2016-07-30 09:38:55 | 日記

 華々しい清正と竹井將監との一騎打ち等の戦いの後、さしもの冠山城も、たやすく落城してしまいます。清正はその戦況報告のため、毛利軍を寝返った黒崎団衛門を連れて、太閤の前に出てその戦いについて報告します。

 話が前後しますが。この黒崎団右衛門について少々。
 この人は、元々藝州吉田の出身者です。妹と弟の3人姉妹だったのですが、その妹が毛利家に宮仕えし、大変な美人だったため毛利輝元の眼にとまり寵を受けます、その為に兄である団衛門も足軽頭までに取り立てられ出世しており、そして、この時の秀吉軍と戦うべく冠山城に毛利軍の一人として立て籠っていたのです。

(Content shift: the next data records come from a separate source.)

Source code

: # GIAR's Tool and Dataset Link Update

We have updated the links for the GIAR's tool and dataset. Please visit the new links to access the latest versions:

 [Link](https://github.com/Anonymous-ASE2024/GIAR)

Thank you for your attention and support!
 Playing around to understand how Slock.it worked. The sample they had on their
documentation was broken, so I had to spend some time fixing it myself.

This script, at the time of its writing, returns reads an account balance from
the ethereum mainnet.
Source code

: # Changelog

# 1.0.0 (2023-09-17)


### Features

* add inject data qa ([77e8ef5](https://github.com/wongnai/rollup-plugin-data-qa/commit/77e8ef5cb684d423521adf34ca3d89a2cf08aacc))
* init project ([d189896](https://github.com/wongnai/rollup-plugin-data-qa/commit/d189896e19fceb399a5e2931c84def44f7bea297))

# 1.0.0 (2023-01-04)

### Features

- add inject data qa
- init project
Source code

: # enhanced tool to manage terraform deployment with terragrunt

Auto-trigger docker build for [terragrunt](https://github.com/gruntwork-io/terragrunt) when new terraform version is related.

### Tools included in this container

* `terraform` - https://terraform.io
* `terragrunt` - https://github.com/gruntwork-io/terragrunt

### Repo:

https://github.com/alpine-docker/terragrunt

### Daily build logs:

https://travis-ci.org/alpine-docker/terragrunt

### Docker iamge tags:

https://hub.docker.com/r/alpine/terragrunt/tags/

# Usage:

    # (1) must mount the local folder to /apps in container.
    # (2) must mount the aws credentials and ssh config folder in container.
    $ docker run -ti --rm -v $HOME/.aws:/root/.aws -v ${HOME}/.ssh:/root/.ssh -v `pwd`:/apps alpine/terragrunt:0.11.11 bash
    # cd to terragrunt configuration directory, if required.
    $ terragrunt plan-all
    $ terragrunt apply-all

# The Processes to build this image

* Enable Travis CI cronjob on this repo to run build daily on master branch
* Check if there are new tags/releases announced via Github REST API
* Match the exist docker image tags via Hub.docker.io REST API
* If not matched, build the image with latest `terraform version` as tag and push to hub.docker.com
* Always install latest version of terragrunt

 その前夜です。明日にも、秀吉の大軍が、この城にも押し寄せるだろう事を予想して、城将林三郎左衛門など総ての兵士が集まって、明日からの戦勝祈念のための酒宴を開きました。夫々の兵士は、夫々に謡を歌い舞いを舞います。しかし、団右衛門は足軽頭ですが、出が土民ですから、歌は、勿論、踊りも出来ず、その上、打つ手拍子すらはずれてみんなと揃わず、何て無粋の輩だろうかと疎んじられていたのです。
 中でも、城の大将格の一人、松田左衛門は、日頃から、これと云った戦功もなく、ただ妹のために足軽頭までに出世したこの団右衛門を少なからず憎々しく思っていたのです。また、その時は少々酩酊していたと言うこともあって、
 
 「やいやい、そこの団衛門とやら。貴様、先程から酒ばかり飲みやがって、何にも云わんで、手拍子だって間抜けで調子ぱずれじゃあねえか。聞いた所じゃあ。貴様は船頭上がりと云うじゃあねえか。ほんなら、舟歌ぐれは歌えるじゃろうが。どうじゃ。肴に一声歌わんか」
  
 と、さも小馬鹿にしたように、みんなに聞えよがしに、大声を張り上げます。事がそれだけだったらすんなりと終わる所でしたが。団右衛門も足軽頭です。すくっと、その場に立ち上がります。


冠山城の戦い

2016-07-29 09:19:27 | 日記

 一端宮路山城まで退却した秀吉の軍勢は、その夜、冠山城からもくもくと黒煙が頻りに雲中に立ち上るのを見つけます。

 それを見た加藤清正は
 「すは城中に異心ある者ありて、火をかけて味方を呼ぶぞ。進め進め」
 と、再び、冠山城をめがけて鬨の声を上げ、先頭に立って攻め込みます。門前に至ると、昼間、あれほど頑なに、難攻の城門を閉ざしていた扉が、何の抵抗も無く、するすると、内から開くのです。そして一人の兵が、「降参。降参」と走り寄ってきます。そこへ、大声で、
    「己れ小癪な。裏切りやったな。黒崎団衛門めが」
 と、口々に叫びながら五,六十騎の城兵が押し掛けて来ます。その先頭にいた武者が武井將監です。
 その時、清正は、懐に入った窮鳥とばかりに
     「降参の者を撃たすな」
 と、敵軍の前に立ちはだかります。それを見た、追い掛けてきた城兵が、一度に、清正に挑みかかろうとのしますが、その時、將監が前に進み出て、大勢の城兵に言います。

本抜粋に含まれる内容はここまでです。